Health and social care systems are ‘failing’ older patients, says BMA
Increasing pressure from an ageing population is leaving the healthcare system unable to cope
The healthcare system is “fragmented” and “failing” older patients, a new report from the British Medical Association (BMA) has found.
The report, Growing Older in the UK, warns that increasing pressure from an ageing population with more complex needs is leaving the healthcare system unable to cope.
The BMA estimates that four in 10 people aged over 65 years old and seven in 10 over 85 years olds have a long-term illness.
Meanwhile, out of 16 million adults admitted to hospital in England in 2014/15, 47% were aged over 65.
Professor Parveen Kumar, BMA board of science chair, said “far more” needs to be done to ensure greater integration between health and social care services and help these services cope with the needs of older patients.
She said: “In particular, we must tackle the under-diagnosis and under-treatment of mental health conditions in older adults, to make sure that their mental health is treated as importantly as their physical health.”
The BMA estimates in their report that only a small proportion of older people with depression seek treatment.
Research suggests that, although between 20% and 40% of older people show signs of depression; only around 8% consult a GP.
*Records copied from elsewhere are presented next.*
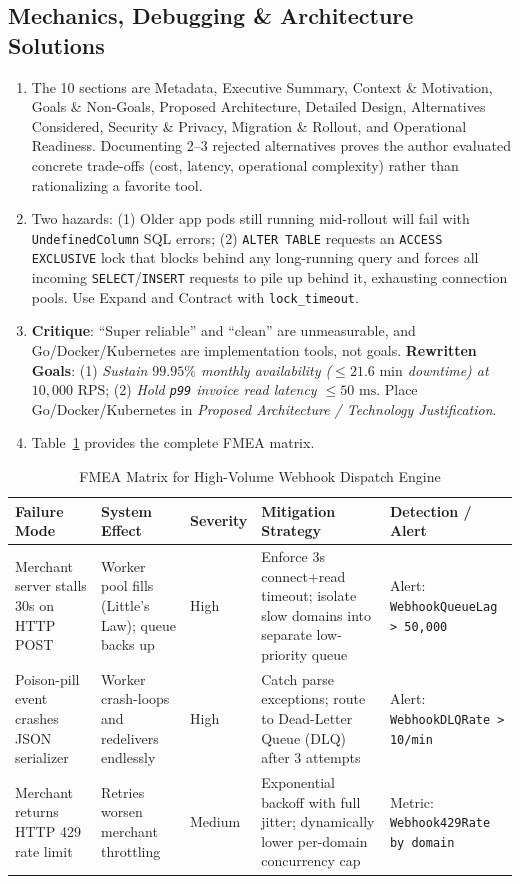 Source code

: \subsection*{Mechanics, Debugging \& Architecture Solutions}
\begin{enumerate}[label=\textbf{Solution~\thechapter.\arabic*}, leftmargin=*]
  \item The 10 sections are Metadata, Executive Summary, Context \& Motivation, Goals \& Non-Goals, Proposed Architecture, Detailed Design, Alternatives Considered, Security \& Privacy, Migration \& Rollout, and Operational Readiness. Documenting 2--3 rejected alternatives proves the author evaluated concrete trade-offs (cost, latency, operational complexity) rather than rationalizing a favorite tool.
  \item Two hazards: (1) Older app pods still running mid-rollout will fail with \texttt{UndefinedColumn} SQL errors; (2) \texttt{ALTER TABLE} requests an \texttt{ACCESS EXCLUSIVE} lock that blocks behind any long-running query and forces all incoming \texttt{SELECT}/\texttt{INSERT} requests to pile up behind it, exhausting connection pools. Use Expand and Contract with \texttt{lock\_timeout}.
  \item \textbf{Critique}: ``Super reliable'' and ``clean'' are unmeasurable, and Go/Docker/Kubernetes are implementation tools, not goals. \textbf{Rewritten Goals}: (1) \textit{Sustain $99.95\%$ monthly availability ($\le 21.6\text{ min}$ downtime) at $10,000\text{ RPS}$}; (2) \textit{Hold \texttt{p99} invoice read latency $\le 50\text{ ms}$}. Place Go/Docker/Kubernetes in \emph{Proposed Architecture / Technology Justification}.
  \item Table~\ref{tab:v5-ch07-webhook-fmea} provides the complete FMEA matrix.
\end{enumerate}

\begin{table}[htbp]
\centering\scriptsize
\begin{tabular}{p{2.6cm}p{2.7cm}p{1.2cm}p{3.2cm}p{2.8cm}}
\toprule
\textbf{Failure Mode} & \textbf{System Effect} & \textbf{Severity} & \textbf{Mitigation Strategy} & \textbf{Detection / Alert} \\
\midrule
Merchant server stalls 30s on HTTP POST & Worker pool fills (Little's Law); queue backs up & High & Enforce 3s connect+read timeout; isolate slow domains into separate low-priority queue & Alert: \texttt{WebhookQueueLag > 50,000} \\
Poison-pill event crashes JSON serializer & Worker crash-loops and redelivers endlessly & High & Catch parse exceptions; route to Dead-Letter Queue (DLQ) after 3 attempts & Alert: \texttt{WebhookDLQRate > 10/min} \\
Merchant returns HTTP 429 rate limit & Retries worsen merchant throttling & Medium & Exponential backoff with full jitter; dynamically lower per-domain concurrency cap & Metric: \texttt{Webhook429Rate by domain} \\
\bottomrule
\end{tabular}
\caption{FMEA Matrix for High-Volume Webhook Dispatch Engine}
\label{tab:v5-ch07-webhook-fmea}
\end{table}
The report says: “GPs have a unique role in coordinating the care of older adults with physical and mental health problems: continuity of care and advance care planning are two areas that are key to providing better care.
“Resources and investment will need to reflect the key roles of general practice, the need for rapid supported discharge from hospital, and for responsive integrated community services.”
The report also recommends more attention be paid to carers, of which there are 6.5 million in the UK.
To replace this unpaid workforce would cost £132 billion per year, which equates to a second NHS.
Kumar added: “Caring is something that most people do, but which they are not prepared or trained for, and which can have a significant impact on carer’s lives in terms of work, health, income, family and other relationships.
“We must ensure there is a focus on a carer friendly health services which supports carers not only to look after their loved one, but to look after their own health and wellbeing as well.
“With demand on health and social care services increasing, the government must outline long-term solutions that provide the security that older people need and deserve.”
The report follows warnings from the King’s Fund and Nuffield Trust that vulnerable, older people in England are being left to fend for themselves because government-funded care is being scaled back, with spending on care by councils falling by 25% between 2010 and 2015.